Can anybody tell me which constrict does it violate? Please refer the constrict from the REST definition.
A GET
request should be idempotent and the request should not leave any side-effects on the server. Quoting from the HTTP spec sec 9.1.1:
In particular, the convention has been established that the GET
and HEAD
methods SHOULD NOT have the significance of taking an action other than retrieval. These methods ought to be considered "safe". This allows user agents to represent other methods, such as POST
, PUT
and DELETE
, in a special way, so that the user is made aware of the fact that a possibly unsafe action is being requested.
Therefore GET /delete?student_id=3
already violates the idempotency assumption of the GET
verb, since it will delete a record on the server.

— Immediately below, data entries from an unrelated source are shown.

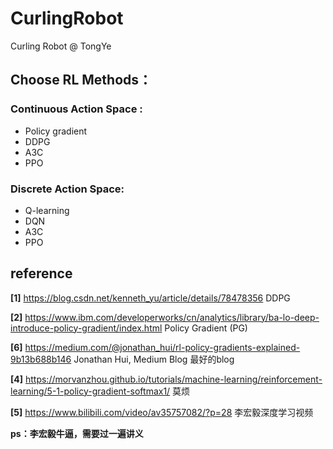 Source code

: # CurlingRobot
Curling Robot @ TongYe

## Choose RL Methods：
### Continuous Action Space :
- Policy gradient
- DDPG
- A3C
- PPO
### Discrete Action Space:
- Q-learning
- DQN
- A3C
- PPO

## reference
**[1]** https://blog.csdn.net/kenneth_yu/article/details/78478356 DDPG

**[2]** https://www.ibm.com/developerworks/cn/analytics/library/ba-lo-deep-introduce-policy-gradient/index.html Policy Gradient (PG)

**[6]** https://medium.com/@jonathan_hui/rl-policy-gradients-explained-9b13b688b146 Jonathan Hui, Medium Blog 最好的blog

**[4]** https://morvanzhou.github.io/tutorials/machine-learning/reinforcement-learning/5-1-policy-gradient-softmax1/ 莫烦

**[5]** https://www.bilibili.com/video/av35757082/?p=28 李宏毅深度学习视频



**ps：李宏毅牛逼，需要过一遍讲义**


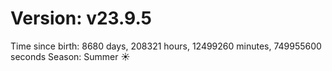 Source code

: # Version: v23.9.5
Time since birth: 8680 days, 208321 hours, 12499260 minutes, 749955600 seconds
Season: Summer ☀️
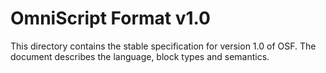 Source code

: # OmniScript Format v1.0

This directory contains the stable specification for version 1.0 of OSF. The document describes the language, block types and semantics.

A RESTful interface is a uniform interface, which in other words means that a GET
is supposed to behave as required by the HTTP spec. And this is what the spec says:
The GET
method means retrieve whatever information (in the form of an
entity) is identified by the Request-URI. If the Request-URI refers
to a data-producing process, it is the produced data which shall be
returned as the entity in the response and not the source text of the
process, unless that text happens to be the output of the process.
...
It seems to me, Rails is only using a
concise way to describe URLs. It seems
to me every URI is RESTful, in it's
designed scope.
URIs are neither RESTful or non-RESTful. REST is an architectural style for which you need to consider the overall application.
GET
is the method for the retrieval request. If you want to put this in the context of the REST dissertation, if your GET
request has side-effects, it will then break a few other constraints, for example regarding the cache.
You could also potentially design a RESTful system where a GET /delete?student_id=3
request gives you a representation telling you (or asking you to confirm) that you want to delete that student, so long as it doesn't actually perform the delete operation.
A GET should be safe to be RESTful, but obviously combined with a delete it is unsafe.
So it looks RESTful but doesn't act RESTful. So it fails the duck test.
See Section 5.1.5. Your example violates the uniform interface constraint. It does this by violating the HTTP spec.